Great Seal

U.S. Department of State

Daily Press Briefing







Threatening Letter Received on 7th Floor of State Department



DPB # 17
TUESDAY, FEBRUARY 9, 1999 1:00 P.M.




QUESTION: Can you deal with that letter - the anthrax or whatever, please?

MR. RUBIN: Yes, on that subject. At about 11:00 a.m. on the seventh floor of the State Department in the 500 corridor, a letter was received in which pellets fell out of the letter and there was a note saying that by opening this letter the participants or the openers were hit now by anthrax.

The Emergency Response System worked reasonably well - very well in this case. The DC Police were involved; the Joint Terrorism Task Force was involved, including the FBI. The area was cordoned off. The medical folks were in. Field tests were done on the pellets and determined that they were not harmful. Three employees who were exposed were brought for observation and have been cleared to return to their work.

So we basically see this as a hoax, but given the nature of it we are going to continue to investigate.

QUESTION: Was the letter addressed to anybody?

MR. RUBIN: I don't know the answer to that.

QUESTION: And when you say these other - these various groups were involved, I mean, did they have people on the scene?

MR. RUBIN: Yes, this was all done by 12:00 p.m. They were able to confirm that all was clear. So it was a very quick response. Within one hour, this Joint Terrorism Task Force was able to operate and make these determinations.

QUESTION: Where were these three people checked out?

MR. RUBIN: I don't know what --

QUESTION: On the scene or they didn't go to a hospital, did they?

MR. RUBIN: No, right, in the Department. They were checked out by medical personnel who concluded that they were cleared to return to work.


MR. RUBIN: Today, yes.

QUESTION: (Inaudible) - the pellets were?

MR. RUBIN: They determined that they were not harmful. What exactly they were, I don't have that information.

QUESTION: What office received the letter?

MR. RUBIN: On the seventh floor. I don't have the name of the office. I can try to get - if you have a series of very detailed questions about this, we'll try to get it for you after the briefing. This just happened; it's 1:30 p.m. now. I worked very hard in the last few minutes to get you as much information as I could. I think I've exhausted my knowledge of this.

QUESTION: It wasn't the Secretary's office, though?

MR. RUBIN: No, it was on the 500 corridor.

QUESTION: Oh, I see, okay.

MR. RUBIN: It's a very different location.

QUESTION: In light of the fact that this has just happened, how worrisome is this to the State Department, and do you think that this is something that might cause a re-evaluation of the way that mail is received here?

MR. RUBIN: Given that it just happened an hour ago, I think drawing any long-term conclusions about changes in policy and practice would be inappropriate.

QUESTION: Jamie, sort of the same question. Isn't it surprising that, given such a high state of alert in all federal buildings now toward that kind of attack, that an envelope like that would be able to get through the system?

MR. RUBIN: Well, I'm sure all of you are familiar with your own mail. If what we're talking about here is an envelope with a piece of paper in it and a few pellets, I think to be able to scan every envelope to ensure that a piece of paper and a few pellets of undetermined size or significance could not be delivered to a government office building would require an enormous amount of resources.

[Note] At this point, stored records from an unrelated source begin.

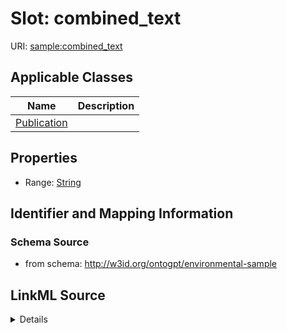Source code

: # Slot: combined_text

URI: [sample:combined_text](http://w3id.org/ontogpt/environmental-sample/combined_text)



<!-- no inheritance hierarchy -->




## Applicable Classes

| Name | Description |
| --- | --- |
[Publication](Publication.md) | 






## Properties

* Range: [String](String.md)







## Identifier and Mapping Information







### Schema Source


* from schema: http://w3id.org/ontogpt/environmental-sample




## LinkML Source

<details>
```yaml
name: combined_text
from_schema: http://w3id.org/ontogpt/environmental-sample
rank: 1000
alias: combined_text
owner: Publication
domain_of:
- Publication
range: string

```
</details>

That doesn't mean we're not going to take what precautions we think are appropriate. But in reporting and thinking and analyzing these, I hope people will not immediately jump to drastic, unrealistic proposals.

QUESTION: It was a letter - mailed letter?

MR. RUBIN: Yes, a mailed letter.

QUESTION: A letter.

MR. RUBIN: Yes, a letter; a very normal sized letter with a piece of paper and some pellets in it.

QUESTION: Can you find out where the postmark was?

MR. RUBIN: I assume that's the subject of the investigation. That wouldn't necessarily be provided publicly.